Honestly, with only 20-25 circles, you're not going to get much of a speed boost by using a fancier algorithm or data structure (e.g. a quadtree or a kd-tree). Everything is fast for small n.

Are you absolutely sure this is the bottleneck in your application? Have you profiled? If yes, then the way you're going to speed this up is through microoptimization, not through advanced algorithms. Are you making lots of iterations through the while loop because most of the plane is unsafe?

Adam Rosenfield
It's not the collision detection itself that slows the application down. It's the random jumping with the point!
Dario
A: 

You could split your plane in lots of little rectangles (slightly quadtree-related) and save which rectangles are hit by at least one of the circles. When you look for a insertion-point, you'll just have to look for some "empty" ones (which doesn't need any random jumps and is possible in constant time).

The number and constellation of rectangles can be computed by the radius.

Dario
+2  A: 

Subdivide your window into w by h blocks. You'll be maintaining a w by h array, dist. dist[x][y] contains the size of the largest circle that can be centred at (x, y). (You can use pixels as blocks, although we'll be updating the entire array with each circle placed, so you may want to choose larger blocks for improved speed, at the cost of slightly reduced packing densities.)

Initialisation

Initially, set all dist[x][y] to min(x, y, w - x, h - y). This encodes the limits given by the bounding box that is the window.

Update procedure

Every time you add a circle to the window, say one positioned at (a, b) with radius r, you need to update all elements of dist.
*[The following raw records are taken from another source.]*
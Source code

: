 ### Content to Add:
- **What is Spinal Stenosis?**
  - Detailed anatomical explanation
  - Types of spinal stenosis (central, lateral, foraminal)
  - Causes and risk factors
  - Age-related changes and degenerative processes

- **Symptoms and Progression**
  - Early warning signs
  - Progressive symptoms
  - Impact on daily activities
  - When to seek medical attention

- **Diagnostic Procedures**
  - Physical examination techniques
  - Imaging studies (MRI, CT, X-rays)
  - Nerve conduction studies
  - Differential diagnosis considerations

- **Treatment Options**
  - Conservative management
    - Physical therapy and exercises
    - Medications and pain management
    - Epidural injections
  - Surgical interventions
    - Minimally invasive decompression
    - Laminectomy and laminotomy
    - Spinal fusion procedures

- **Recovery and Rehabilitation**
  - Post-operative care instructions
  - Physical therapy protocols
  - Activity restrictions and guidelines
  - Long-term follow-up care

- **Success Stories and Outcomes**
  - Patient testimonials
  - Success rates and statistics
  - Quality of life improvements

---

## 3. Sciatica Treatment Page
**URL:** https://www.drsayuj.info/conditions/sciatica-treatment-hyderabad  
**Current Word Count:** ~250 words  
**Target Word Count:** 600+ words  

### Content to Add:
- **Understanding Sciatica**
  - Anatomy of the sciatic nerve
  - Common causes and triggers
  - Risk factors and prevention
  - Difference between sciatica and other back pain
The update required for each position (x, y) is:

dist[x][y] = min(dist[x][y], sqrt((x - a)^2 + (y - b)^2) - r);

(Obviously, ^2 here means squaring, not XOR.) Basically, we are saying: "Set dist[x][y] to the minimum distance to the circle just placed, unless the situation is already worse than that." dist values for points inside the circle just placed will be negative, but that doesn't matter.

Finding the next location

Then, when you want to insert the next circle of radius q, just scan through dist looking for a location with dist value >= q. (If you want to randomly choose such a location, find the complete list of valid locations and then randomly choose one.)

j_random_hacker
A: 

Just an outline, since this solution is fairly involved.
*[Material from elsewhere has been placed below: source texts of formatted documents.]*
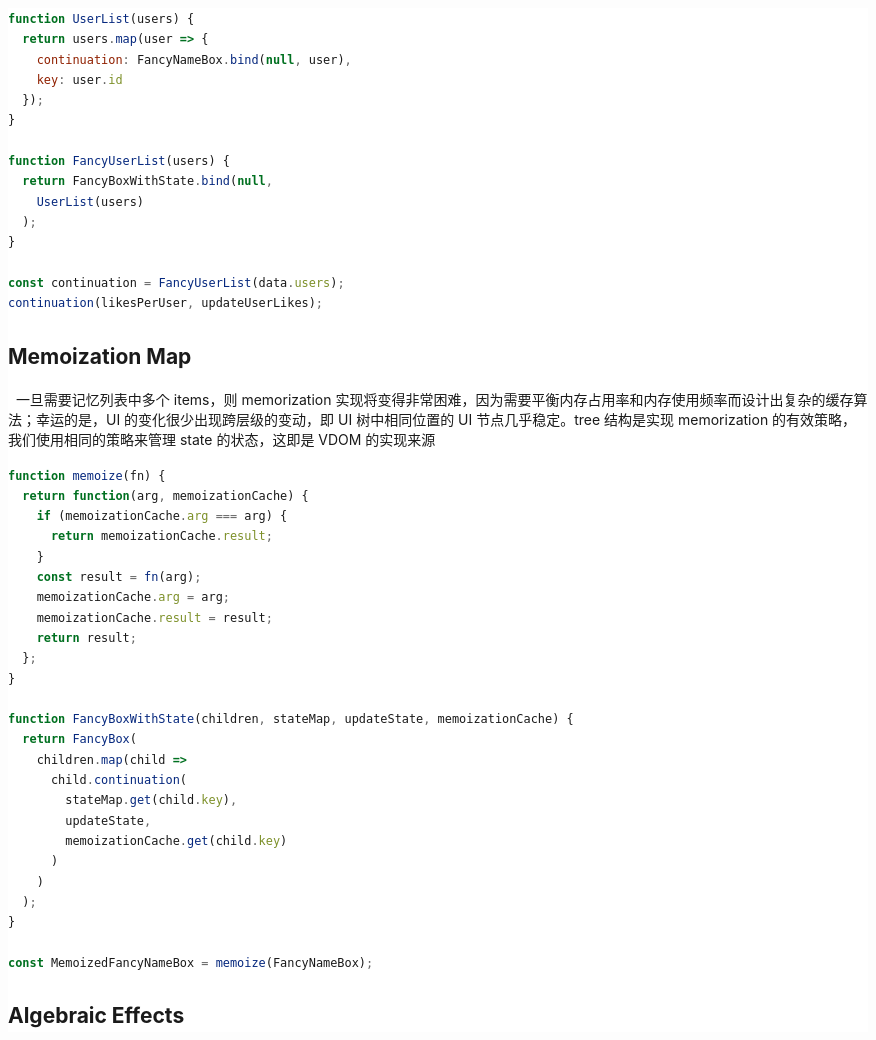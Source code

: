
 ```js
function UserList(users) {
  return users.map(user => {
    continuation: FancyNameBox.bind(null, user),
    key: user.id
  });
}

function FancyUserList(users) {
  return FancyBoxWithState.bind(null,
    UserList(users)
  );
}

const continuation = FancyUserList(data.users);
continuation(likesPerUser, updateUserLikes);
```

## Memoization Map

&nbsp;&nbsp;一旦需要记忆列表中多个 items，则 memorization 实现将变得非常困难，因为需要平衡内存占用率和内存使用频率而设计出复杂的缓存算法；幸运的是，UI 的变化很少出现跨层级的变动，即 UI 树中相同位置的 UI 节点几乎稳定。tree 结构是实现 memorization 的有效策略，我们使用相同的策略来管理 state 的状态，这即是 VDOM 的实现来源

```js
function memoize(fn) {
  return function(arg, memoizationCache) {
    if (memoizationCache.arg === arg) {
      return memoizationCache.result;
    }
    const result = fn(arg);
    memoizationCache.arg = arg;
    memoizationCache.result = result;
    return result;
  };
}

function FancyBoxWithState(children, stateMap, updateState, memoizationCache) {
  return FancyBox(
    children.map(child =>
      child.continuation(
        stateMap.get(child.key),
        updateState,
        memoizationCache.get(child.key)
      )
    )
  );
}

const MemoizedFancyNameBox = memoize(FancyNameBox);
```

## Algebraic Effects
If you want to guarantee you always find a place to put a circle if it's possible, you can do the following. Consider each existing circle C. We will try to find a location where we can place the new circle so that it is touching C. For each circle D (other than C) that is sufficiently close to C, there will be a range of angles where placing a new circle at one of those angles around C will make it intersect with D. Some geometry will give you that range. Similarly, for each of the four boundaries that are close enough to C, there will be a range of angles where placing a new circle at one of those angles will make it intersect with the boundary. If all these intervals cover all 360 degrees around C, then you cannot place a circle adjacent to C, and you will have to try the next circle, until there are no more candidates for C. If you find a place to put the new circle, you can move it some random distance away from C so that all your new circles do not have to be adjacent to an existing circle if that is not necessary.